Third, we conducted a fine-scale analysis on the changes in affective experience (measured by EDA data) within utterances. For this stage of our analysis, we examined how context (e.g., sentiment in speech, sex of partner, etc.) within each utterance may influence the changes in arousal. We conducted a two-way ANOVA test to investigate the interaction effects between the different types of context on the change in EDA response for each utterance (accompanied or not accompanied by touch).

To understand the emotional context within the conversations, we classified the types of sentiment in each utterance. Using FLAIR [54], we conducted sentiment analysis to label each utterance as having a “Positive,” “Negative,” or “Neutral” sentiment. We compared the results of the automated valence sentiment analysis with a small subset of our data that received manually coded valence scores. The inter-rater agreement between the manual and automated scores was 0.76 with Cohen’s Kappa analysis, which indicated that the FLAIR NLP labeling was acceptable for the rest of our dataset. Utterances that only contain backchanneling phrases such as “yeah,” “alright,” and “Mhmm” were excluded.

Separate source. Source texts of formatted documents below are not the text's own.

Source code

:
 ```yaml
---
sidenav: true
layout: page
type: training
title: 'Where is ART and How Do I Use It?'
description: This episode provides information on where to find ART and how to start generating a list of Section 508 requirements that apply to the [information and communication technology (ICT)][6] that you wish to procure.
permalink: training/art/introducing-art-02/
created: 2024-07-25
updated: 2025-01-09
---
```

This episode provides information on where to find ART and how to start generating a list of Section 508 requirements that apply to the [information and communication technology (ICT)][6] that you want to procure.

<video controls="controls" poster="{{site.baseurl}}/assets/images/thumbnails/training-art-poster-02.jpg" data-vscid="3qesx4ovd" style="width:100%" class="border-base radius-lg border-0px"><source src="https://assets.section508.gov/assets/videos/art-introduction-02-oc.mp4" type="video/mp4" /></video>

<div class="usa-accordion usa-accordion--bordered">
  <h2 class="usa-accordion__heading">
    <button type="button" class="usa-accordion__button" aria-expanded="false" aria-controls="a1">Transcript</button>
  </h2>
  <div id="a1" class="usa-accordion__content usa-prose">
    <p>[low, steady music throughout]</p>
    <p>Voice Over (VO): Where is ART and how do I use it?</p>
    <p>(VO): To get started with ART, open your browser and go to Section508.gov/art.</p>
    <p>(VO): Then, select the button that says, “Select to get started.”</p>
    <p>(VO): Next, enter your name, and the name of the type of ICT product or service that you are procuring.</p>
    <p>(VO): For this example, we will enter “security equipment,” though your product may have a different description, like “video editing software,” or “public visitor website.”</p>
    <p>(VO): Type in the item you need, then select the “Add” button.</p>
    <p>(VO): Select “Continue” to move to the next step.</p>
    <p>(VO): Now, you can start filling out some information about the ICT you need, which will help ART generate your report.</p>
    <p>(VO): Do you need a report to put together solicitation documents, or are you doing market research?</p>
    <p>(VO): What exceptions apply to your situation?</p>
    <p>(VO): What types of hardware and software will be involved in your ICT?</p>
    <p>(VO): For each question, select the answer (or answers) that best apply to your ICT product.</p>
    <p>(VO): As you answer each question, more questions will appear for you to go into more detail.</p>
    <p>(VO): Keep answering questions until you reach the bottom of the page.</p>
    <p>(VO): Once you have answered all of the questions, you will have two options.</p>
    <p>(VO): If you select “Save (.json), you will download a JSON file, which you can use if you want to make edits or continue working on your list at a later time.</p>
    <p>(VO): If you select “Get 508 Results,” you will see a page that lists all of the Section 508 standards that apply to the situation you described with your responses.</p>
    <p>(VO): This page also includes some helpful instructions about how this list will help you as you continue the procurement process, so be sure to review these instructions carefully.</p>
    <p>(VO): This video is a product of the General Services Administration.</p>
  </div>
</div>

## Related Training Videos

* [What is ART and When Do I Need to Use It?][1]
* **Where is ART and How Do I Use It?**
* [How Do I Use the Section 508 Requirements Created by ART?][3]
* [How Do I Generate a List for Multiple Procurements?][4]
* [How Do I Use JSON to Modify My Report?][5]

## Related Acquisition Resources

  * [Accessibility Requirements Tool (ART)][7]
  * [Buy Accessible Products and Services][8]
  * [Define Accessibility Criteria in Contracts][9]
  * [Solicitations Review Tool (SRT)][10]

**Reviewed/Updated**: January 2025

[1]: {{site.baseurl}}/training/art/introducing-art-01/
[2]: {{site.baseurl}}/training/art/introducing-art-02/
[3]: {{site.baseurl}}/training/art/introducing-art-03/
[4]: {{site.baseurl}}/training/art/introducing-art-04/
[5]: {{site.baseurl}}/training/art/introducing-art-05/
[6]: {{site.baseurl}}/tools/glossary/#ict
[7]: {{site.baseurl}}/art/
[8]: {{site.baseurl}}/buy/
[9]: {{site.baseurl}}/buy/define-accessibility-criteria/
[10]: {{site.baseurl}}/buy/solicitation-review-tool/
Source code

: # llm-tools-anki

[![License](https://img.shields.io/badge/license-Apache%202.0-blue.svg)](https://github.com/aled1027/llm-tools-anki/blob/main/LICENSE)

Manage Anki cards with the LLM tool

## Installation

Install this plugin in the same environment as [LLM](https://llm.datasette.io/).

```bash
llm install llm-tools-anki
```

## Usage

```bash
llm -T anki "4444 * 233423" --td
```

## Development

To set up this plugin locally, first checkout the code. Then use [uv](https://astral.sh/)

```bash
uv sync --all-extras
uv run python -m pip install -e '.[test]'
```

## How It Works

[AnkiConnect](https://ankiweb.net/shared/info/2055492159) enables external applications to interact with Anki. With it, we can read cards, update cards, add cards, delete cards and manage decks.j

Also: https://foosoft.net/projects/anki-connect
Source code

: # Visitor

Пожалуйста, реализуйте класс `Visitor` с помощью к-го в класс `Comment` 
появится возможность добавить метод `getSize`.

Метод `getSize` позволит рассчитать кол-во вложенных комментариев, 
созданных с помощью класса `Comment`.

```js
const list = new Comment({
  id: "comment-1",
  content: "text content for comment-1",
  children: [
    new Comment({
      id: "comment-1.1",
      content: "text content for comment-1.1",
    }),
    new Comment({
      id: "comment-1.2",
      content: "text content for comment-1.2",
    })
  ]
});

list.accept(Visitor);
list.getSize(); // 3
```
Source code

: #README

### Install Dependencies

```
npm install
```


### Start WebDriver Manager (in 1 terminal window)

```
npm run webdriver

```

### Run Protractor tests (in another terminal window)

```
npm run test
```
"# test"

To measure the real-time changes in EDA, we used average EDA windows. These windows, constrained by a starting and ending EDA state, were calculated around each utterance to measure the change in response. The average of the EDA measurements that fall within a window of two seconds was considered a statistical representation of an EDA state. Our chosen window size is supported by [53], who found that the average duration of SCR responses was less than two seconds. The window placement to compute the starting EDA state of an utterance was as follows: If the participant was speaking, the window was placed right before the utterance. If the subject was listening to the utterance, the window was placed two seconds after the beginning of the utterance. This delay of two seconds was chosen because [55] showed that the galvanic skin responses are delayed 1–3 s after verbal stimulus. The ending EDA state of the utterances was computed with the window placed right after the end of the utterance for both, speaking and listening subjects.

6. Results

This study aims to investigate the affective impact of our remote touch technology on multiple timescales throughout the discussions. First, we present our findings on how the touch devices were used to support the dyadic discourse. Second, we present our findings on the changes in psychological and physiological affect at the same time-scale order in which we set forth our data analysis, as described in Section 5.3 (i.e., across the entire conversation, between utterances within the conversation, and within each utterance).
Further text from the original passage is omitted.